- Born: August 10, 1955 Mahopac, New York, US
- Died: March 29, 2013 (aged 57) Selinsgrove, Pennsylvania, US
- Education: Bachelor's degree
- Alma mater: Carnegie Mellon University
- Occupation: Set designer
- Known for: Star Trek
- Partner: Dr. Michael Smyth
- Awards: Emmy Award for Outstanding Art Direction for a Series (1990)

= Jim Mees =

American set designer (born 1955)

Jim Mees (August 10, 1955 – March 29, 2013), was an American set designer who worked on a variety of television series as well as music tours and films. He was awarded an Emmy Award for Outstanding Art Direction for a Series in 1990 for his work on the Star Trek: The Next Generation episode "Sins of the Father", and was nominated on four other occasions.

==Biography==
Mees was born in Mahopac, New York on August 10, 1955. He became friends with designer Vera Neumann, whom he later credited as being the inspiration behind his design career. He first met her at the age of 12 and later gained a job with her, drawing images which were turned into designs for clothing. He gained a bachelor's degree in theatre and lighting design from Carnegie Mellon University in 1977. During his final year, he was selected by the Seattle Repertory Theater to work on George Abbott's final Broadway production Music Is.

After graduation, he moved to Los Angeles to pursue a career in design. In 1982, he gained his first job on a television series with the CBS series Gloria. He went on to work with a dozen more television series including three Star Trek series, The Next Generation, Voyager and Enterprise. Patrick Stewart said of Mees' 14 years working on the Star Trek franchise, "He made you feel hopeful about the future because you could see that good taste was still present in features of design 400 years from now and hadn't been completely overwhelmed by technology." Mees complained of Ronald D. Moore writing scenes in which characters would pull open wall panels on the Enterprise: because the Enterprise was a stage set instead of a real ship, anything shown behind a panel would have to be designed and built separately. As a result of these complaints, these removable panels were subsequently referred to in scripts as "Mees panels".

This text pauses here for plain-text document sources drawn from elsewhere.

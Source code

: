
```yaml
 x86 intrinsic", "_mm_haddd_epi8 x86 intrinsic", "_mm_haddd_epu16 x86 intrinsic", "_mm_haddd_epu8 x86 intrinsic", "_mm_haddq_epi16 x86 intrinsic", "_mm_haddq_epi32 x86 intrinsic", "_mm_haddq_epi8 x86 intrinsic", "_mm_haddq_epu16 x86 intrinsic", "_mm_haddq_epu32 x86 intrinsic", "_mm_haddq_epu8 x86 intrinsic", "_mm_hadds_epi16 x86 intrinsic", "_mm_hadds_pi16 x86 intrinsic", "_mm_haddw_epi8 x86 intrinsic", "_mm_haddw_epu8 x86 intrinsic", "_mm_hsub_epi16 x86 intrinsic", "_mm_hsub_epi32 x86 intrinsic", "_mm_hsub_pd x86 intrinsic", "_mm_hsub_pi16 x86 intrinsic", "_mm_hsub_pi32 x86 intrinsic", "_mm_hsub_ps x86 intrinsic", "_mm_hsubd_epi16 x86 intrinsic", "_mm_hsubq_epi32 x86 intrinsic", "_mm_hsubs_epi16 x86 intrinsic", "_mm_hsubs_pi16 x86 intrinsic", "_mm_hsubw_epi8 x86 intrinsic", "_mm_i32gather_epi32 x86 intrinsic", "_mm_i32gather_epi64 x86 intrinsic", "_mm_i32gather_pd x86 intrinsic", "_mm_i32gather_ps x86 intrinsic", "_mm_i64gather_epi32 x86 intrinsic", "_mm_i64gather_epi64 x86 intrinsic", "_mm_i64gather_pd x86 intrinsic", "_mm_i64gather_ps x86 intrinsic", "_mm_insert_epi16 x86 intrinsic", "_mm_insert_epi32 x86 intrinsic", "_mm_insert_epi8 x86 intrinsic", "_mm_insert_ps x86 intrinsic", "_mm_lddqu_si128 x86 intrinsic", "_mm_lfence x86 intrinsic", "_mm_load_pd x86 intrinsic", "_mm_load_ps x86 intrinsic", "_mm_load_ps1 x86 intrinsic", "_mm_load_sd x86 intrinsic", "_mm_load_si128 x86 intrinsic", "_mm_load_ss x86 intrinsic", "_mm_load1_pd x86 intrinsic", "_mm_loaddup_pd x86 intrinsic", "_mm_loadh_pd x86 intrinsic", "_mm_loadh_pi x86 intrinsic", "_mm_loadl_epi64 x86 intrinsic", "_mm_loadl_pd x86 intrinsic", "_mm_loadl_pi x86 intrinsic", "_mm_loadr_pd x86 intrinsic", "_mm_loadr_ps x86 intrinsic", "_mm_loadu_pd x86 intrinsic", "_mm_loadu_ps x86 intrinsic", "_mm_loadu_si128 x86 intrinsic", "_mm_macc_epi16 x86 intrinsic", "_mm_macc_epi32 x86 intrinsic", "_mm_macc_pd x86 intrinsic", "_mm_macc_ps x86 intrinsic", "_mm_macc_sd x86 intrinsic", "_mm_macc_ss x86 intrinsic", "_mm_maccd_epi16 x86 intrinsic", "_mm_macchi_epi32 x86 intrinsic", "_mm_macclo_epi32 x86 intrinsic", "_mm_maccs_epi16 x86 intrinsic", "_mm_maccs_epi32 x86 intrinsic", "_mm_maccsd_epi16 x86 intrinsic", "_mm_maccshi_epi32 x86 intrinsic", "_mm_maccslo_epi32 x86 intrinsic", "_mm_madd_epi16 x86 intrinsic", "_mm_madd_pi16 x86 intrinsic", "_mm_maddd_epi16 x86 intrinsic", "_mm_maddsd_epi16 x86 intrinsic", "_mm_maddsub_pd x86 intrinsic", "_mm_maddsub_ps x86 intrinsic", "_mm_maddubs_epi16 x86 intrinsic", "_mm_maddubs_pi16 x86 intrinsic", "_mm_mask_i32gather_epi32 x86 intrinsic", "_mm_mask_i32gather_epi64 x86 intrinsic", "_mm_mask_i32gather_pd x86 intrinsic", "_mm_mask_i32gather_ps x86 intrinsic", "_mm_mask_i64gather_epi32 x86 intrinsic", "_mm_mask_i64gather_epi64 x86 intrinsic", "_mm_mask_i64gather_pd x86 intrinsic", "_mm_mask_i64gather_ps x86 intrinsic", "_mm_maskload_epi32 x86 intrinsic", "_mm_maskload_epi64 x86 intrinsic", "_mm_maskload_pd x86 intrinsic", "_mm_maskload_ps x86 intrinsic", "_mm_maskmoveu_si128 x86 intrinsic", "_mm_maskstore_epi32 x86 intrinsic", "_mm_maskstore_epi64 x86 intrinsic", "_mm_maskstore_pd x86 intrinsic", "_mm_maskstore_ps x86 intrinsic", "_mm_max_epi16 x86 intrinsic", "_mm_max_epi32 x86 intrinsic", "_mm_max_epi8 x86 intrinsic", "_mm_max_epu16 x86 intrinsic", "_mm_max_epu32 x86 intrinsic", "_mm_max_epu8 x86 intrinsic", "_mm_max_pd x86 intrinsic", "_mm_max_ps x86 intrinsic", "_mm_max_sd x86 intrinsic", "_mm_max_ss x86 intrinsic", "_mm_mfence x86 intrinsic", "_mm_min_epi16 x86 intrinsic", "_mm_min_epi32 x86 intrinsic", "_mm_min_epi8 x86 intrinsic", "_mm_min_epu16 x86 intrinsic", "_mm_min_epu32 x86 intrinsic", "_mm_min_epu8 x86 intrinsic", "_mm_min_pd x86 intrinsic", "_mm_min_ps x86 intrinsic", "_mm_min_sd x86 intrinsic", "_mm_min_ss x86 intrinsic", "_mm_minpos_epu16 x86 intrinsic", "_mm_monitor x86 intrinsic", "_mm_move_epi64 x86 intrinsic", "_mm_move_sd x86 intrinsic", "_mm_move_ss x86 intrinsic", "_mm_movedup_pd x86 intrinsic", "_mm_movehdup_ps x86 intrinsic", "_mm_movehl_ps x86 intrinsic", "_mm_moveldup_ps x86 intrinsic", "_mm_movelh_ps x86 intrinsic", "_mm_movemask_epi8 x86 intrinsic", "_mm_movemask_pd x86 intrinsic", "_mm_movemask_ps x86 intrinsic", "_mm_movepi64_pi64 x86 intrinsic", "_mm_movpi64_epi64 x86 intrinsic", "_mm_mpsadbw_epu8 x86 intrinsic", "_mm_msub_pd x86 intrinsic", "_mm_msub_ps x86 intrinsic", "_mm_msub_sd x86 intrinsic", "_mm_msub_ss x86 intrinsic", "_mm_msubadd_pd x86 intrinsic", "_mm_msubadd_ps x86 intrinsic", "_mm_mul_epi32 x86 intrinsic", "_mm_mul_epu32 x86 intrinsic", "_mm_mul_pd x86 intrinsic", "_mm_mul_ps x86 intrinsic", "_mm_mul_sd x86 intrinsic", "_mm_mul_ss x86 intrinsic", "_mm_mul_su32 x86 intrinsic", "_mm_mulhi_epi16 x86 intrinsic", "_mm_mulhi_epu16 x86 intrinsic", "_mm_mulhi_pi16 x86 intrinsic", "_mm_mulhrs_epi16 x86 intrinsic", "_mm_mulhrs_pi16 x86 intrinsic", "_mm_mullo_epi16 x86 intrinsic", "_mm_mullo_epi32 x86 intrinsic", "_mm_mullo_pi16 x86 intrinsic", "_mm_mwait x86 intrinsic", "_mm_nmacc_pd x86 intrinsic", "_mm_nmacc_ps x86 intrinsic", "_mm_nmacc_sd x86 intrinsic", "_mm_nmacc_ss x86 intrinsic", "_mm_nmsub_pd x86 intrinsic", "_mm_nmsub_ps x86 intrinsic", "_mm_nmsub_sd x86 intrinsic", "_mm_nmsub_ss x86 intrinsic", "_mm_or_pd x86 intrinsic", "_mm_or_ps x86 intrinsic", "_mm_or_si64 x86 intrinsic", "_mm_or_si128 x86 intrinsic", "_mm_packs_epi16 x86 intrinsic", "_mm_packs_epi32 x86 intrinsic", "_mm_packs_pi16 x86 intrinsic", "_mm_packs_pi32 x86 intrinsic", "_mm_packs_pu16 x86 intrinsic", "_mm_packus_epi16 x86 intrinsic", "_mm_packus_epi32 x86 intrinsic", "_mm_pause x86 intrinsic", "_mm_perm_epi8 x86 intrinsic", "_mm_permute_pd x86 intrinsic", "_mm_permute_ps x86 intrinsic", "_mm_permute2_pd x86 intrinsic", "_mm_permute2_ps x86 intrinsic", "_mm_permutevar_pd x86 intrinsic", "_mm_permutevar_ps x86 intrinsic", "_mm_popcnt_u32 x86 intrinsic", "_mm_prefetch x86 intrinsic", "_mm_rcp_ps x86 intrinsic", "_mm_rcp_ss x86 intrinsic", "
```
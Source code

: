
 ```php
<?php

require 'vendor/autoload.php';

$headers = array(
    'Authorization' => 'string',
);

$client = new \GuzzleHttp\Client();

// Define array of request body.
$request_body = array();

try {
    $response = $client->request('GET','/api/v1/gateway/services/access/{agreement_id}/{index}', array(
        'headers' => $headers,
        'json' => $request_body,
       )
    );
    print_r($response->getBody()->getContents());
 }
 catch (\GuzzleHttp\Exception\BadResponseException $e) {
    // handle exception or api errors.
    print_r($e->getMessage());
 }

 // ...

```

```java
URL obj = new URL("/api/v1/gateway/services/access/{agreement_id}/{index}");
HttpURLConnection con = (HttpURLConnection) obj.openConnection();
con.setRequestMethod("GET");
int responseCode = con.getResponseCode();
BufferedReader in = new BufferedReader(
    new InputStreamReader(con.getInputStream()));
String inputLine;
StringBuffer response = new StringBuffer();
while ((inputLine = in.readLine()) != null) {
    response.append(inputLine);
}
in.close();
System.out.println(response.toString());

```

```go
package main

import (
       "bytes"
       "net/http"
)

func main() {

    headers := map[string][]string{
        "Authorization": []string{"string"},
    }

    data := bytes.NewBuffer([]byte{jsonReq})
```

Outside of Star Trek, he also worked on shows such as Who's the Boss?, Gilmore Girls, Cold Case and Bones. Mees also created the stage designs for music artists such as Diana Ross and The Beach Boys. He worked on two films, Second Serve and Maniac.

Mees was awarded an Emmy Award for Outstanding Art Direction for a Series, alongside Richard D. James, in 1990 for The Next Generation episode "Sins of the Father". He was nominated on four other occasions, in 1989 for "Elementary, Dear Data", in 1991 for "The Best of Both Worlds", in 1992 for "Unification" and in 1994 for "Thine Own Self". During the mid-1990s, he taught design at Watkins College of Art, Design & Film in Nashville, Tennessee.

==Death==
He was diagnosed with pancreatic cancer in 2012. Mees died on March 29, 2013, aged 57, at his home in Selinsgrove, Pennsylvania.